In this article we give a brief overview on the law relating to Restraint Orders - that is an orders made by in the Crown Court which effectively freezes the assets of someone who is either being prosecuted or investigated for alleged criminal offences. It is often the first warning sign that there is trouble ahead. The orders themselves can be very restrictive and we consider here how such orders are made and what steps should be taken if you find yourself on the wrong end of a Restraint Order.
Proceeds Of Crime Act 2002
The purpose of a Restraint Order is to freeze property that may subsequently be confiscated. Confiscation of course is the power the Crown Court has to make orders depriving convicted offenders of their assets if the offender has benefited from his criminal conduct. That topic in itself is a huge one and not one that can be covered here.
Prosecutors worry that suspects who are under investigation, or have just been interviewed or charged may start hiding their money just in case they are convicted. In such circumstances the prosecution can apply to the Crown Court to restrain those assets - that power is contained in the Proceeds of Crime Act 2002 ("POCA"). A Restraint Order does what it says - the Order will specify what you cannot do; i.e. you cannot 'deal' with the property cited on the Order. If the Order mentions your car for example it will mean that you cannot sell the car or transfer it or dispose of it, or in any way 'realise' it - i.e. turn it into cash.

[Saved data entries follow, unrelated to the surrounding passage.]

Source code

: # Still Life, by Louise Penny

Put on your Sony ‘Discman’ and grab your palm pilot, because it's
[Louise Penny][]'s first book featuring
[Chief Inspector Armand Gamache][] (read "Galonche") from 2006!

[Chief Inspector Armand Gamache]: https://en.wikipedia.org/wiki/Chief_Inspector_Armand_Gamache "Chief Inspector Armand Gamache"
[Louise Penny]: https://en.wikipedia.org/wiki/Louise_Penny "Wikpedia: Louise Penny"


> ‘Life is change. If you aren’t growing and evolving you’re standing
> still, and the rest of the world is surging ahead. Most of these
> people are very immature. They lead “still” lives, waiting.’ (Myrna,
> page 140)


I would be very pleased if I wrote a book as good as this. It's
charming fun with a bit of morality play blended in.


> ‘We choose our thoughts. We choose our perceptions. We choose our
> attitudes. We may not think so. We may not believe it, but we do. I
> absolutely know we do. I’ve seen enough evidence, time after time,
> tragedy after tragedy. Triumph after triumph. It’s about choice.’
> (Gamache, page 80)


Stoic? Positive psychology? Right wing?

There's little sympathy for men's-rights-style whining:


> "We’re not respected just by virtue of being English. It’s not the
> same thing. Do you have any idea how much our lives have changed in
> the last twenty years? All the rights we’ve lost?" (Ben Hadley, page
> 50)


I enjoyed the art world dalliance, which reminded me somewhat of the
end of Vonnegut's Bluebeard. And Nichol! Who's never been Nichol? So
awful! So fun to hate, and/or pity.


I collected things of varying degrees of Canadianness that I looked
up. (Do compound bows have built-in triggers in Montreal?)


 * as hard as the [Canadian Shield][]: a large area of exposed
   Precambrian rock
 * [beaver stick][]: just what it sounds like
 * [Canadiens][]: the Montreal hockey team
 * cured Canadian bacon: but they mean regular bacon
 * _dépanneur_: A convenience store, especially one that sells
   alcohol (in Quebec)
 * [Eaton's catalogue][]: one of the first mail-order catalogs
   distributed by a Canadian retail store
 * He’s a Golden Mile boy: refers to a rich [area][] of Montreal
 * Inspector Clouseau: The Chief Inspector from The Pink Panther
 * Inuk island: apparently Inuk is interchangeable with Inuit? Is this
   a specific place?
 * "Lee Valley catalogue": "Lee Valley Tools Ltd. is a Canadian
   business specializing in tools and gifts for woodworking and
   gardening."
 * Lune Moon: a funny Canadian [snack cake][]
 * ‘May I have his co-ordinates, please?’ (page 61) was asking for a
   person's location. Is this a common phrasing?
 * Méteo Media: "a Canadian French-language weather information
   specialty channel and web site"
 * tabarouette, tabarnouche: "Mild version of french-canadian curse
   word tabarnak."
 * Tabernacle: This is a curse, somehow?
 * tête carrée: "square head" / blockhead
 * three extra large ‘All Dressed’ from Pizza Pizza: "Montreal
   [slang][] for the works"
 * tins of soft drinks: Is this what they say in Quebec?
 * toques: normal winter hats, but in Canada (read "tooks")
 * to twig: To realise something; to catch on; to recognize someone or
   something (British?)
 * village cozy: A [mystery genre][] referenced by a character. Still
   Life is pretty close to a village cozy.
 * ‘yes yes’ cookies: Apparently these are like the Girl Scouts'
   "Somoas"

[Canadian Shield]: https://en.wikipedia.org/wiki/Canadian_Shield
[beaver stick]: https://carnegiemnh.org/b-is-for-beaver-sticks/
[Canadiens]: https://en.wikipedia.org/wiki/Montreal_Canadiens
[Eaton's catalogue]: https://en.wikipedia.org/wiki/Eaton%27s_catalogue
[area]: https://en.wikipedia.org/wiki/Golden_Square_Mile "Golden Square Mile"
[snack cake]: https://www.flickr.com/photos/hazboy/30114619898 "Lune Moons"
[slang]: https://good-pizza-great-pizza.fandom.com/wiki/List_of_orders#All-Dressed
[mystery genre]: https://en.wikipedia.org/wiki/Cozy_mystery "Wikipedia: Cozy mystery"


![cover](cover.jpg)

When and How can a Restraint Order be Made?
Section 40 of POCA creates a number of circumstances in which the Crown Court may issue a Restraint Order. Usually the Crown will apply for an Order after a suspect has been charged with an offence, but the authorities can seek such an order even before there is an arrest - as long as an 'investigation' has started, s40(2)(a). The Crown have to establish at this stage that there is a reasonable cause to believe that the alleged offender has benefited from his criminal conduct (s40(2)(b)).
The Crown do not have to convince the Judge that any named property was purchased directly with ill gotten gains. All they have to do is persuade the Judge, to the civil standard, - i.e. on the balance of probabilities, that there is reasonable cause to believe that the suspect has benefited from 'criminal conduct' - this 'criminal conduct' is widely defined as any conduct which would constitute an offence (s76) and the Crown may rely on hearsay evidence to persuade the Judge.
The Crown's application to the Court is likely to be made ex parte, that is the prosecution seeing the Judge privately in Chambers without notice to the suspect; s42(1)(b). The first a suspect will know about it is when he or she is served with the Order, or even finds that his or her cash-card for some reason no longer works at the bank's ATM.
However, it is important to bear in mind that the Court does not have to make a Restraint Order and those affected can challenge the making of such an Order. In Director of Serious Fraud Office v A (2007) 151 S.J. 1058, CA the Court found that although there was a legitimate public interest in preventing a suspect from dissipating or hiding his assets once he became aware that an investigation was under way it did not necessarily mean that, even if the statutory conditions were satisfied, an order would inevitably be made - s40(1) provides that the Court Court may grant an Order - not must.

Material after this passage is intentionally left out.